With these, I used readr::read_csv to pull the data from the URL into a dataframe. My plan was to use rbind to bring them together, but each has different numbers of rows. I discovered this when rbind failed. Given this, I’ll just isolate the variables of interest.

Show the code

df22 <- readr::read_csv("https://www.ncei.noaa.gov/data/global-hourly/access/2022/72269593041.csv")
df23 <- readr::read_csv("https://www.ncei.noaa.gov/data/global-hourly/access/2023/72269593041.csv")
df21 <- readr::read_csv("https://www.ncei.noaa.gov/data/global-hourly/access/2021/72269593041.csv")

ncol(df21)

[1] 50

Show the code

ncol(df22)

[1] 55

Show the code

ncol(df23)

[1] 48

Checking the readme for the data helps. I found it at:

https://www.ncei.noaa.gov/data/global-summary-of-the-day/doc/readme.txt

The readme showed that temperature (TEMP) and dew point (DEWP) were present. However, the readme file does not contain the word humidity so the data lack relative humidity data. Bummer… However, all is not lost because dew point and temperature it is possible to calculate relative humidity.

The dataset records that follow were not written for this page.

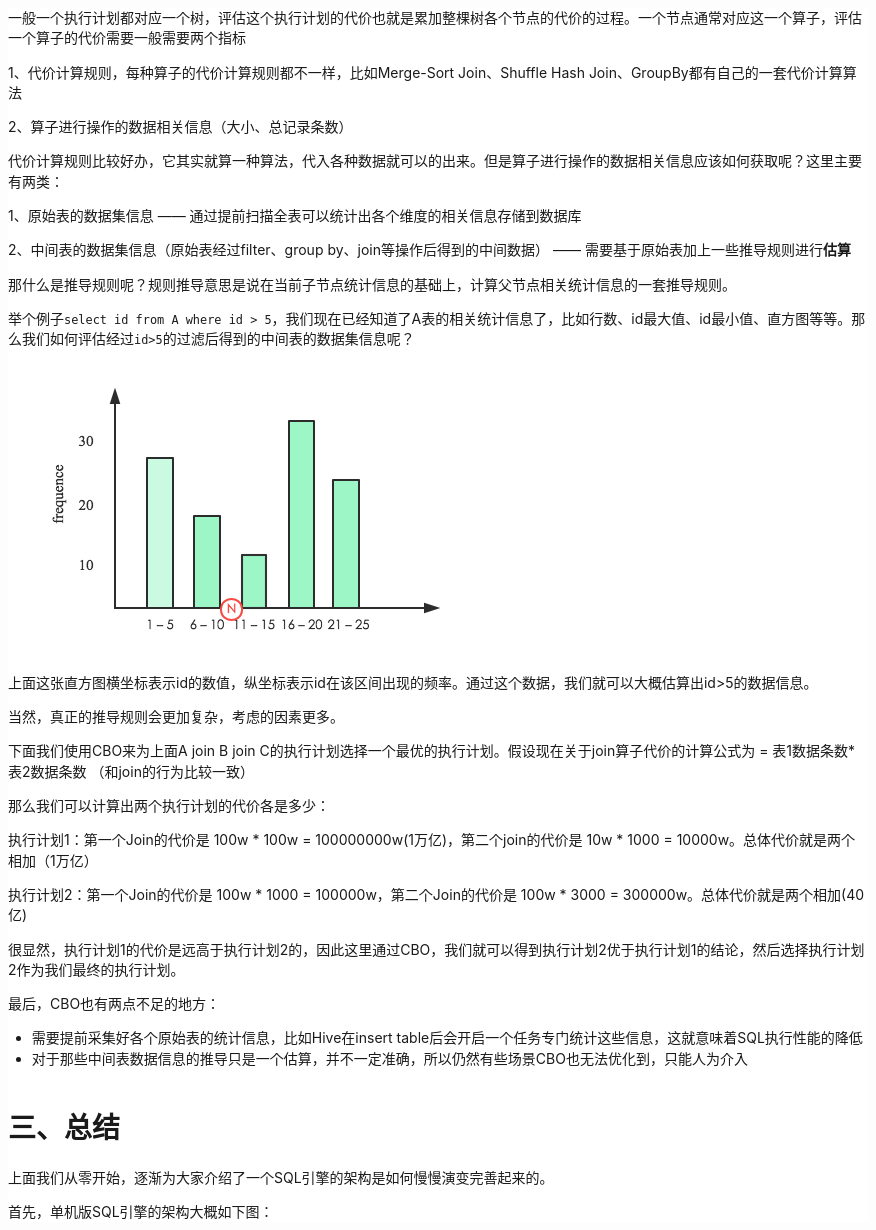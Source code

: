 一般一个执行计划都对应一个树，评估这个执行计划的代价也就是累加整棵树各个节点的代价的过程。一个节点通常对应这一个算子，评估一个算子的代价需要一般需要两个指标

1、代价计算规则，每种算子的代价计算规则都不一样，比如Merge-Sort Join、Shuffle Hash Join、GroupBy都有自己的一套代价计算算法

2、算子进行操作的数据相关信息（大小、总记录条数）

代价计算规则比较好办，它其实就算一种算法，代入各种数据就可以的出来。但是算子进行操作的数据相关信息应该如何获取呢？这里主要有两类：

1、原始表的数据集信息 —— 通过提前扫描全表可以统计出各个维度的相关信息存储到数据库

2、中间表的数据集信息（原始表经过filter、group by、join等操作后得到的中间数据） —— 需要基于原始表加上一些推导规则进行**估算**

那什么是推导规则呢？规则推导意思是说在当前子节点统计信息的基础上，计算父节点相关统计信息的一套推导规则。

举个例子`select id from A where id > 5`，我们现在已经知道了A表的相关统计信息了，比如行数、id最大值、id最小值、直方图等等。那么我们如何评估经过`id>5`的过滤后得到的中间表的数据集信息呢？

![](image13.png)

上面这张直方图横坐标表示id的数值，纵坐标表示id在该区间出现的频率。通过这个数据，我们就可以大概估算出id>5的数据信息。

当然，真正的推导规则会更加复杂，考虑的因素更多。

下面我们使用CBO来为上面A join B join C的执行计划选择一个最优的执行计划。假设现在关于join算子代价的计算公式为 = 表1数据条数*表2数据条数 （和join的行为比较一致）

那么我们可以计算出两个执行计划的代价各是多少：

执行计划1：第一个Join的代价是 100w * 100w = 100000000w(1万亿)，第二个join的代价是 10w * 1000 = 10000w。总体代价就是两个相加（1万亿）

执行计划2：第一个Join的代价是 100w * 1000 = 100000w，第二个Join的代价是 100w * 3000 = 300000w。总体代价就是两个相加(40亿)

很显然，执行计划1的代价是远高于执行计划2的，因此这里通过CBO，我们就可以得到执行计划2优于执行计划1的结论，然后选择执行计划2作为我们最终的执行计划。

最后，CBO也有两点不足的地方：

- 需要提前采集好各个原始表的统计信息，比如Hive在insert table后会开启一个任务专门统计这些信息，这就意味着SQL执行性能的降低
- 对于那些中间表数据信息的推导只是一个估算，并不一定准确，所以仍然有些场景CBO也无法优化到，只能人为介入

# 三、总结

上面我们从零开始，逐渐为大家介绍了一个SQL引擎的架构是如何慢慢演变完善起来的。

首先，单机版SQL引擎的架构大概如下图：
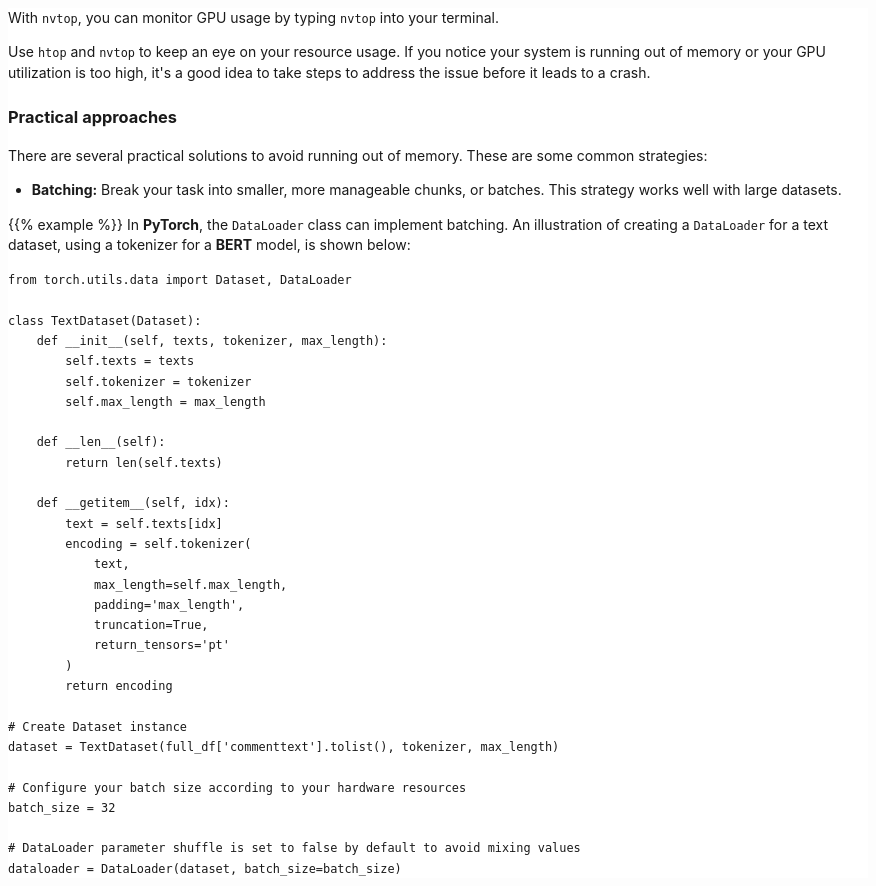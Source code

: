 With `nvtop`, you can monitor GPU usage by typing `nvtop` into your terminal.

Use `htop` and `nvtop` to keep an eye on your resource usage. If you notice your system is running out of memory or your GPU utilization is too high, it's a good idea to take steps to address the issue before it leads to a crash.

### Practical approaches 

There are several practical solutions to avoid running out of memory. These are some common strategies:

- **Batching:** Break your task into smaller, more manageable chunks, or batches. This strategy works well with large datasets. 

{{% example %}}
In **PyTorch**, the `DataLoader` class can implement batching. An illustration of creating a `DataLoader` for a text dataset, using a tokenizer for a **BERT** model, is shown below:

    from torch.utils.data import Dataset, DataLoader

    class TextDataset(Dataset):
        def __init__(self, texts, tokenizer, max_length):
            self.texts = texts
            self.tokenizer = tokenizer
            self.max_length = max_length

        def __len__(self):
            return len(self.texts)

        def __getitem__(self, idx):
            text = self.texts[idx]
            encoding = self.tokenizer(
                text,
                max_length=self.max_length,
                padding='max_length',
                truncation=True,
                return_tensors='pt'
            )
            return encoding

    # Create Dataset instance
    dataset = TextDataset(full_df['commenttext'].tolist(), tokenizer, max_length)

    # Configure your batch size according to your hardware resources
    batch_size = 32

    # DataLoader parameter shuffle is set to false by default to avoid mixing values
    dataloader = DataLoader(dataset, batch_size=batch_size)
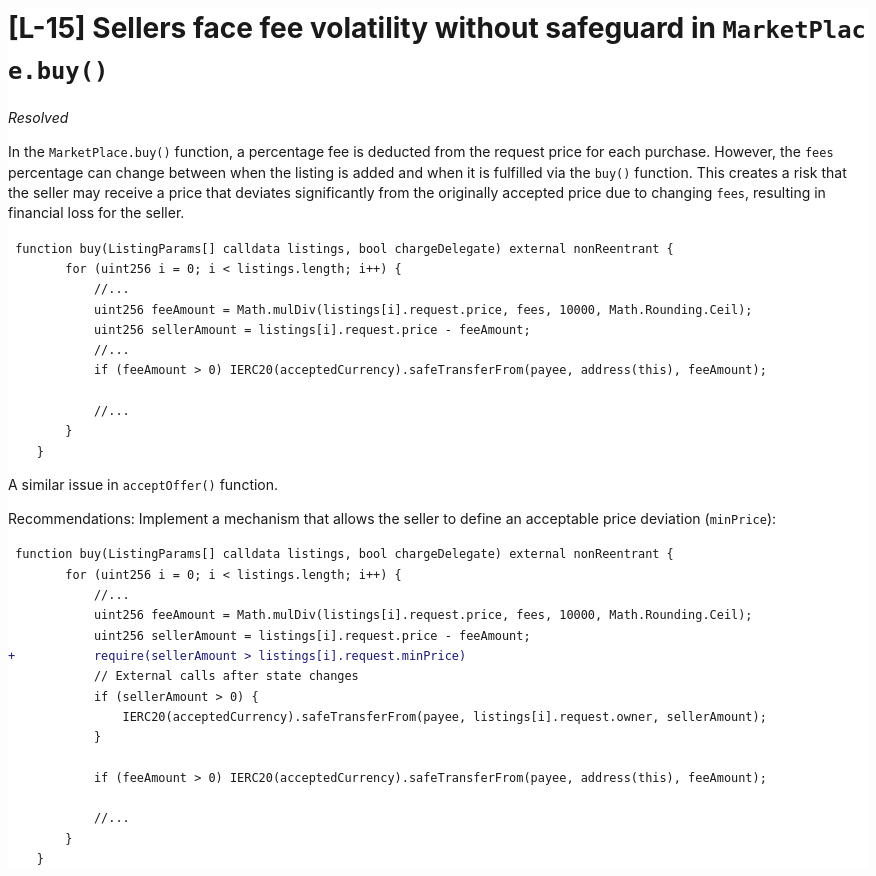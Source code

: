 
# [L-15] Sellers face fee volatility without safeguard in `MarketPlace.buy()`

_Resolved_

In the `MarketPlace.buy()` function, a percentage fee is deducted from the request price for each purchase. However, the `fees` percentage can change between when the listing is added and when it is fulfilled via the `buy()` function. This creates a risk that the seller may receive a price that deviates significantly from the originally accepted price due to changing `fees`, resulting in financial loss for the seller.

```solidity
 function buy(ListingParams[] calldata listings, bool chargeDelegate) external nonReentrant {
        for (uint256 i = 0; i < listings.length; i++) {
            //...
            uint256 feeAmount = Math.mulDiv(listings[i].request.price, fees, 10000, Math.Rounding.Ceil);
            uint256 sellerAmount = listings[i].request.price - feeAmount;
            //...
            if (feeAmount > 0) IERC20(acceptedCurrency).safeTransferFrom(payee, address(this), feeAmount);

            //...
        }
    }
```
A similar issue in `acceptOffer()` function.

Recommendations:
Implement a mechanism that allows the seller to define an acceptable price deviation (`minPrice`):

```diff
 function buy(ListingParams[] calldata listings, bool chargeDelegate) external nonReentrant {
        for (uint256 i = 0; i < listings.length; i++) {
            //...
            uint256 feeAmount = Math.mulDiv(listings[i].request.price, fees, 10000, Math.Rounding.Ceil);
            uint256 sellerAmount = listings[i].request.price - feeAmount;
+           require(sellerAmount > listings[i].request.minPrice)
            // External calls after state changes
            if (sellerAmount > 0) {
                IERC20(acceptedCurrency).safeTransferFrom(payee, listings[i].request.owner, sellerAmount);
            }

            if (feeAmount > 0) IERC20(acceptedCurrency).safeTransferFrom(payee, address(this), feeAmount);

            //...
        }
    }
```
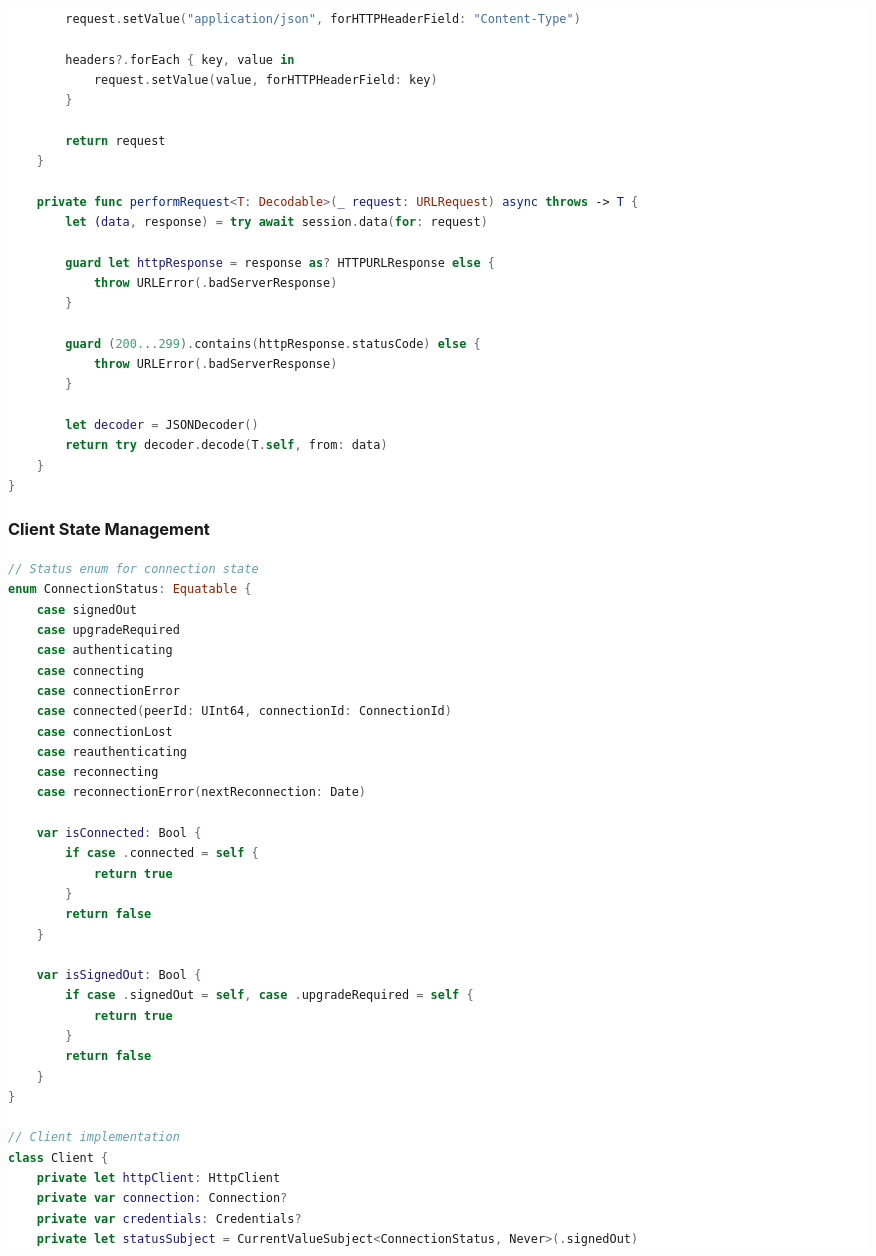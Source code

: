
 ```swift
        request.setValue("application/json", forHTTPHeaderField: "Content-Type")
        
        headers?.forEach { key, value in
            request.setValue(value, forHTTPHeaderField: key)
        }
        
        return request
    }
    
    private func performRequest<T: Decodable>(_ request: URLRequest) async throws -> T {
        let (data, response) = try await session.data(for: request)
        
        guard let httpResponse = response as? HTTPURLResponse else {
            throw URLError(.badServerResponse)
        }
        
        guard (200...299).contains(httpResponse.statusCode) else {
            throw URLError(.badServerResponse)
        }
        
        let decoder = JSONDecoder()
        return try decoder.decode(T.self, from: data)
    }
}
```

### Client State Management

```swift
// Status enum for connection state
enum ConnectionStatus: Equatable {
    case signedOut
    case upgradeRequired
    case authenticating
    case connecting
    case connectionError
    case connected(peerId: UInt64, connectionId: ConnectionId)
    case connectionLost
    case reauthenticating
    case reconnecting
    case reconnectionError(nextReconnection: Date)
    
    var isConnected: Bool {
        if case .connected = self {
            return true
        }
        return false
    }
    
    var isSignedOut: Bool {
        if case .signedOut = self, case .upgradeRequired = self {
            return true
        }
        return false
    }
}

// Client implementation
class Client {
    private let httpClient: HttpClient
    private var connection: Connection?
    private var credentials: Credentials?
    private let statusSubject = CurrentValueSubject<ConnectionStatus, Never>(.signedOut)
```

Field names from data set readme.

STATION - Station Number
DATE - Given in mm/dd/yyyy format
LATITUDE - Given in decimated degrees (Southern Hemisphere values are negative)
LONGITUDE - Given in decimated degrees (Western Hemisphere values are negative)
TEMP - Mean temperature (.1 Fahrenheit)
DEWP - Mean dew point (.1 Fahrenheit)
SLP - Mean sea level pressure (.1 mb)
STP - Mean station pressure (.1 mb)
VISIB - Mean visibility (.1 miles)
WDSP – Mean wind speed (.1 knots)
MXSPD - Maximum sustained wind speed (.1 knots)
GUST - Maximum wind gust (.1 knots)
MAX - Maximum temperature (.1 Fahrenheit)
MIN - Minimum temperature (.1 Fahrenheit)
PRCP - Precipitation amount (.01 inches)
SNDP - Snow depth (.1 inches)
FRSHTT – Indicator for occurrence of:
- Fog
- Rain or Drizzle
- Snow or Ice Pellets
- Hail
- Thunder
- Tornado/Funnel Cloud

We will take: STATION, DATE, TMP, DEW

Show the code

df21 <- select(df21, STATION, DATE, TMP, DEW)
df22 <- dplyr::select(df22, STATION, DATE, TMP, DEW)
df23 <- dplyr::select(df23, STATION, DATE, TMP, DEW)

Show the code

df <- rbind(df21, df22, df23)

Show the code

df$TMP[1:5]

[1] "+0060,1" "+0052,1" "+0039,1" "+0032,1" "+0014,1"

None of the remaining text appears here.